Task to carry out | Using the data below, count the lines where "include" appears, and answer with the number alone.

►

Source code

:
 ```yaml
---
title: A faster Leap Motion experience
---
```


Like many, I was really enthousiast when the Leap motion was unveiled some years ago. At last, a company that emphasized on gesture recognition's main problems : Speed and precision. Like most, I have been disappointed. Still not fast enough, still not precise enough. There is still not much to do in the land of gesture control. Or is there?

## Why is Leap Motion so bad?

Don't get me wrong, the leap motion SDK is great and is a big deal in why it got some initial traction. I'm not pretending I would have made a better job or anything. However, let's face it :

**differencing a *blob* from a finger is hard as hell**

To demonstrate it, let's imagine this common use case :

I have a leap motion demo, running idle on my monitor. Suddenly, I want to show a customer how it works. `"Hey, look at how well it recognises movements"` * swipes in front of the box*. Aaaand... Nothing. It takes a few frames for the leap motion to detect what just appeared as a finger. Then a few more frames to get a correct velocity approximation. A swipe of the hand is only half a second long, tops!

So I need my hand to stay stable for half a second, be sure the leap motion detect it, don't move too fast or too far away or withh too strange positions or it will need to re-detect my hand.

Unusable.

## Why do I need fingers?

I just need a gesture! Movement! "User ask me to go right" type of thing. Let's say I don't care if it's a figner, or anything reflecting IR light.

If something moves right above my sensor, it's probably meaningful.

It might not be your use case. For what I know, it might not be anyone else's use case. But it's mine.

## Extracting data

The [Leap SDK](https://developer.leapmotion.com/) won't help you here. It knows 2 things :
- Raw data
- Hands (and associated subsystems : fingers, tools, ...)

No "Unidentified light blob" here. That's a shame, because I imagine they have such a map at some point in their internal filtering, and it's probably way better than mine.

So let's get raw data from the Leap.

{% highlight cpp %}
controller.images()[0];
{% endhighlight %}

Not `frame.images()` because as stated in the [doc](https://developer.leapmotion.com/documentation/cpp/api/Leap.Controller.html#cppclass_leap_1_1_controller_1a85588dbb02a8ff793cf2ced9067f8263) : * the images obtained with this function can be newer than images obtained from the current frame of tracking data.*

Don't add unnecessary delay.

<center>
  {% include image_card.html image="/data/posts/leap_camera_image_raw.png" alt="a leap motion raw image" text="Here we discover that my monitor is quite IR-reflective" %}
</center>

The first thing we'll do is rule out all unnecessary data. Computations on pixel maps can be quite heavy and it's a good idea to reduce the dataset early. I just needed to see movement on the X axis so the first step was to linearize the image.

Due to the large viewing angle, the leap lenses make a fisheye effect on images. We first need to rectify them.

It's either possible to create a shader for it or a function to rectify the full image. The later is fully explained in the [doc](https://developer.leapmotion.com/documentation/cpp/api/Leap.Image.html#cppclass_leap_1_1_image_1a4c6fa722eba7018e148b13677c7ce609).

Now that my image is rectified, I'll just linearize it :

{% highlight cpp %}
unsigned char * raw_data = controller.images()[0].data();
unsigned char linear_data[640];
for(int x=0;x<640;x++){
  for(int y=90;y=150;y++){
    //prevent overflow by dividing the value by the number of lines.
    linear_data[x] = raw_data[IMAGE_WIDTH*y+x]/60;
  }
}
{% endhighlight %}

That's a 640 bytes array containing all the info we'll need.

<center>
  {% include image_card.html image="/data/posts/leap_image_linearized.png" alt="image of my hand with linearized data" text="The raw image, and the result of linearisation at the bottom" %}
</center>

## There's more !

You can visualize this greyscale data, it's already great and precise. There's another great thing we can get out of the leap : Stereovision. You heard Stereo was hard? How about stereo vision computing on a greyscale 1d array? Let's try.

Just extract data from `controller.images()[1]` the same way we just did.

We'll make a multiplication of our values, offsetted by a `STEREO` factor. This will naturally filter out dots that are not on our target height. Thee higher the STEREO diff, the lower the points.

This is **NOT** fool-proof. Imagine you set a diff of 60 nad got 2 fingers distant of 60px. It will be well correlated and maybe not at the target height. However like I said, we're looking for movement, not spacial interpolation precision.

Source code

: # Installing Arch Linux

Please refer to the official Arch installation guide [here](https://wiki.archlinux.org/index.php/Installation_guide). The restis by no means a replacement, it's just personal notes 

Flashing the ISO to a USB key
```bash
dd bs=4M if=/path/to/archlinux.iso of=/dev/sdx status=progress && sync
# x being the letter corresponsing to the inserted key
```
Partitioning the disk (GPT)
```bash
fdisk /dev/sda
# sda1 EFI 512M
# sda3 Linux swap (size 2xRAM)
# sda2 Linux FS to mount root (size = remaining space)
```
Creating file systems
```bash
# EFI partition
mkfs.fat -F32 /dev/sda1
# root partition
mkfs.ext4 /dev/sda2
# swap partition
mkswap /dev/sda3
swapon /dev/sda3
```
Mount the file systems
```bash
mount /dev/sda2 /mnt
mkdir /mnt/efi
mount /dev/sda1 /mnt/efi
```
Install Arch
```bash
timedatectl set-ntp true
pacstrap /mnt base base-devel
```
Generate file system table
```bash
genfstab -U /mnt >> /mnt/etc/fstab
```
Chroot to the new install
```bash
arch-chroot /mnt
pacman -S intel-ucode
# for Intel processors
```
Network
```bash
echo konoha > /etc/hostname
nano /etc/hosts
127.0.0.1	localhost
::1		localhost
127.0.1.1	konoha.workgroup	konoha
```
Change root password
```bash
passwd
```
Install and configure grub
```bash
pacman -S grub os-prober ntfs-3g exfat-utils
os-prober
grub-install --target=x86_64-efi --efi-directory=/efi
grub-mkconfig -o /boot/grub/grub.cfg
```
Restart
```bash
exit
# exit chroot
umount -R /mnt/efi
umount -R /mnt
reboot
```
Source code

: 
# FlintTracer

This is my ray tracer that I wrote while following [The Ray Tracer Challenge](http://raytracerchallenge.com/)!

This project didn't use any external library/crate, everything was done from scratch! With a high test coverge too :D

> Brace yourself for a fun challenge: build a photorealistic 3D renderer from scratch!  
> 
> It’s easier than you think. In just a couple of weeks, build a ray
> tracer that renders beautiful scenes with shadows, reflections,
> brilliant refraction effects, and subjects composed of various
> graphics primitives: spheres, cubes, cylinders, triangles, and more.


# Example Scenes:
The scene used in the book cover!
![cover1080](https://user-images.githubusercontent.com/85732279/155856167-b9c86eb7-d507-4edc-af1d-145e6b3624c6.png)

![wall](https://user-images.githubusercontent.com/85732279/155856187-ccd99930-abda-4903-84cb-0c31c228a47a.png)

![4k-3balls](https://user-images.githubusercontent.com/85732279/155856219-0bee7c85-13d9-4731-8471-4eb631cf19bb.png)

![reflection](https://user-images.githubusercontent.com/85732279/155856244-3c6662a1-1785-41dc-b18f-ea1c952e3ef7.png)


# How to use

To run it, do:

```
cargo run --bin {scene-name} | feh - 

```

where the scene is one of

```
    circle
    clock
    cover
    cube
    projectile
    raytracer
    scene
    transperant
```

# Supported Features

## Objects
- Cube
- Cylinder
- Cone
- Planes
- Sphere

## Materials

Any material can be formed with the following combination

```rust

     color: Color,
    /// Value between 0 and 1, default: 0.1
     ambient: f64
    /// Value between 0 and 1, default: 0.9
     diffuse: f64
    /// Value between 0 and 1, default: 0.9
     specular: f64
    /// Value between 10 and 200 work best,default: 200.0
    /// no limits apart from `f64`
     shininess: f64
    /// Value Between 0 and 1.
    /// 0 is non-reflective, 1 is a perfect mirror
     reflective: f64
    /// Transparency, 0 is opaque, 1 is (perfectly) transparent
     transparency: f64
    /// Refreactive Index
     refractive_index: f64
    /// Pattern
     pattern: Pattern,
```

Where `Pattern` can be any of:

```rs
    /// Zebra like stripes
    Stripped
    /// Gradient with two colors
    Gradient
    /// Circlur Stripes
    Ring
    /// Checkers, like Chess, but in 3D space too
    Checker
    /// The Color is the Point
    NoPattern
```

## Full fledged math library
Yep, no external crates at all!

◄

Task solution | 2